I was raised by a working mom, who was raised by her working mom, who was also raised by her working mom. Before my great-grandma, there weren't distinctions between stay-at-home moms and working moms, but I'm pretty sure my foremothers worked a lot harder than I do now. I also live in an expensive region where a larger than normal percentage of the adult female population works, and growing up I knew very few stay-at-home moms.
And yet, here I am. I am a full-blown stay-at-home mom to my three young boys. I made my decision not as a reaction to my upbringing, but with gratitude to the women before who made my choice possible and socially acceptable. I love staying home with my boys, but after having lived on both sides of the home versus working debate, I have to say that we're getting it all wrong.
If you want to know the truth about the home versus working mom debate, here are a few things we have to clarify.
All moms work
I've worked full time outside the home, and I've worked part time with kids. Going to work is not a paid vacation away from your kids. Work is... well, work. There are incompetent bosses and obnoxious coworkers, and most jobs aren't that exciting. On the other hand, there is a good reason working moms have to pay someone to watch their kids all day. Staying home and tending small children is also hard work, whether you're the daycare provider or a stay-at-home mom tending your own children.

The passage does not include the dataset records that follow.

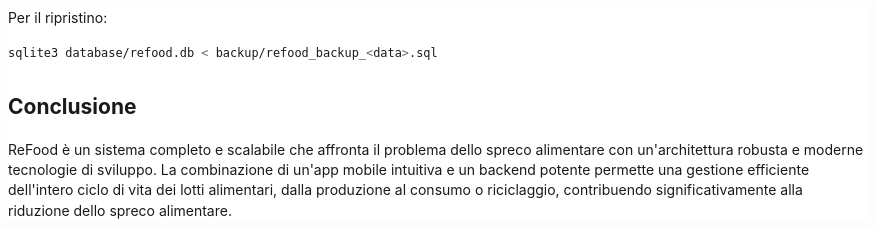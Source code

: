 Per il ripristino:

```bash
sqlite3 database/refood.db < backup/refood_backup_<data>.sql
```

## Conclusione

ReFood è un sistema completo e scalabile che affronta il problema dello spreco alimentare con un'architettura robusta e moderne tecnologie di sviluppo. La combinazione di un'app mobile intuitiva e un backend potente permette una gestione efficiente dell'intero ciclo di vita dei lotti alimentari, dalla produzione al consumo o riciclaggio, contribuendo significativamente alla riduzione dello spreco alimentare.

Either way you look at it, having kids is a tough job, no matter who supervises during the day. Let's stop competing over who does more "work" throughout the day because we're all pretty maxed out. No one wins by being a martyr.
We have more in common than different
Sometimes, as mothers, we create these arbitrary labels that define our status in the world, but when it comes down to it, we're all just moms. We all worry about our kids, we all fear making the wrong decisions, and we all need a network of support. Just because a mom's employment status differs from yours doesn't mean her kids don't throw tantrums, refuse to eat vegetables, and wake up at inconvenient times the same as your kids.
We have so much more in common than we think. If we could look into the hearts of the mothers around us, it would surprise us how familiar their thoughts felt. No matter what decisions we make for our families, the end goal is raising great kids.
We all think the grass is greener sometimes
I have days where I profoundly miss my job, including the adult interaction and the potential for measurable praise. I also hear employed moms say how much they miss spending those little, inconsequential moments with their kids each day. No matter how much we love our lives, we all still go through periods of self-doubt. We all wonder, what if my life looked different? What if I worked? What if I stayed home? No matter what choice you make, there are still benefits to the other side.
While we're busy fighting with each other, we're missing the point. Getting to choose either working or staying home is a luxury very few women get. Many of us don't have a choice about our financial arrangements, so it's pointless to judge. Imagine if we banded together to give more women the option to choose the life that felt most authentic to her. That's real power.
We are women, and we are mothers. We are not enemies, and we're not competing with each other. No one has it better or worse, and in the end, no one wins. Let's celebrate the life choices of our sisters, and step it up for those who don't have a choice. In our hearts, there's no difference between stay at home and working mothers. We're all just moms.